As aneuploidias pertencem a alterações cromossômicas numéricas e são as mais fáceis de serem identificadas citologicamente. Esse desequilíbrio cromossômico é pouco suportado pelos animais, sendo mais frequente e menos prejudicial nas espécies vegetais. Muitas malformações congênitas em humanos são causadas por aneuploidia.

Causas

A perda ou ganho de um ou mais cromossomos nas células de um indivíduo geralmente ocorre devido à perda por translocação ou processo de não disjunção durante a meiose ou mitose. Como resultado, a dose gênica dos indivíduos é alterada, o que por sua vez causa graves defeitos fenotípicos.

Alterações no número de cromossomos podem ocorrer durante a primeira ou a segunda divisão da meiose, ou ambas ao mesmo tempo. Eles também podem se originar durante a divisão mitótica.

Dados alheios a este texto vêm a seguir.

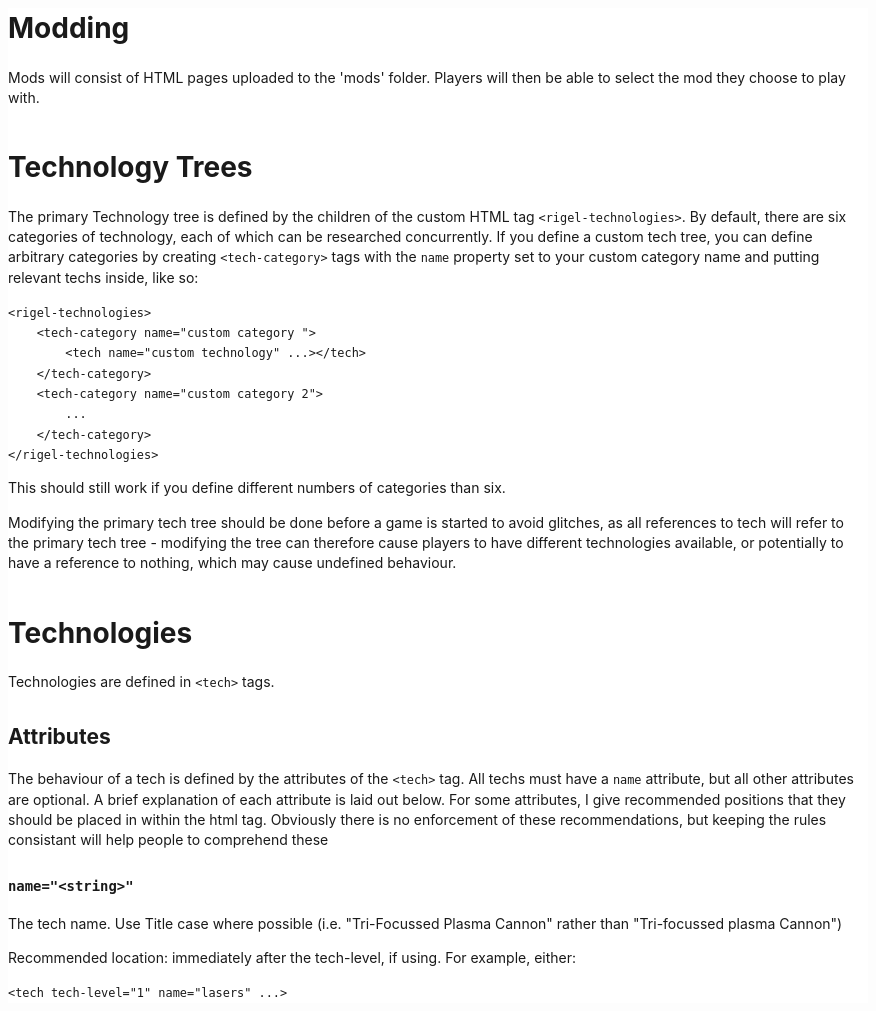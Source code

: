# Modding
Mods will consist of HTML pages uploaded to the 'mods' folder. Players will then be able to select the mod they choose to play with.

# Technology Trees
The primary Technology tree is defined by the children of the custom HTML tag `<rigel-technologies>`.
By default, there are six categories of technology, each of which can be researched concurrently. If you define a custom tech tree, you can define arbitrary categories by creating `<tech-category>` tags with the `name` property set to your custom category name and putting relevant techs inside, like so:

```
<rigel-technologies>
    <tech-category name="custom category ">
        <tech name="custom technology" ...></tech>
    </tech-category>
    <tech-category name="custom category 2">
        ...
    </tech-category>
</rigel-technologies>
```

This should still work if you define different numbers of categories than six.

Modifying the primary tech tree should be done before a game is started to avoid glitches, as all references to tech will refer to the primary tech tree - modifying the tree can therefore cause players to have different technologies available, or potentially to have a reference to nothing, which may cause undefined behaviour.

# Technologies
Technologies are defined in `<tech>` tags.

## Attributes
The behaviour of a tech is defined by the attributes of the `<tech>` tag. All techs must have a `name` attribute, but all other attributes are optional. A brief explanation of each attribute is laid out below.
For some attributes, I give recommended positions that they should be placed in within the html tag. Obviously there is no enforcement of these recommendations, but keeping the rules consistant will help people to comprehend these 

### `name="<string>"`
The tech name. Use Title case where possible (i.e. "Tri-Focussed Plasma Cannon" rather than "Tri-focussed plasma Cannon")

Recommended location: immediately after the tech-level, if using. 
For example, either: 

`<tech tech-level="1" name="lasers" ...>`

Essas falhas de divisão são realizadas na meiose I ou II, durante a espermatogênese e oogênese, ocorrendo também na mitose nas primeiras divisões do zigoto.

Nas aneuploidias, a não disjunção ocorre quando um dos cromossomos com seu par homólogo passa para o mesmo polo celular ou é adicionado ao mesmo gameta. Isso provavelmente ocorre devido à divisão prematura do centrômero durante a primeira divisão meiótica na meiose materna.

Quando um gameta com um cromossomo adicional se junta a um gameta normal, ocorrem trissomias (2n + 1). Por outro lado, quando um gameta está associado a um cromossomo ausente e a um cromossomo normal (2n-1).

Tipos

Aneuploidias ocorrem frequentemente em indivíduos diplóides. Essas mudanças no número de cromossomos são de grande relevância clínica na espécie humana. Eles incluem tipos diferentes, como nulisomias, monossomias, trissomias e tetrassomias.

Nulisomia

Nas células com nulisomia, ambos os membros de um par homólogo de cromossomos são perdidos, representando 2n-2 (n é o número haplóide de cromossomos). Em humanos, por exemplo, com 23 pares de cromossomos homólogos (n = 23), ou seja, 46 cromossomos, a perda de um par homólogo resultaria em 44 cromossomos (22 pares).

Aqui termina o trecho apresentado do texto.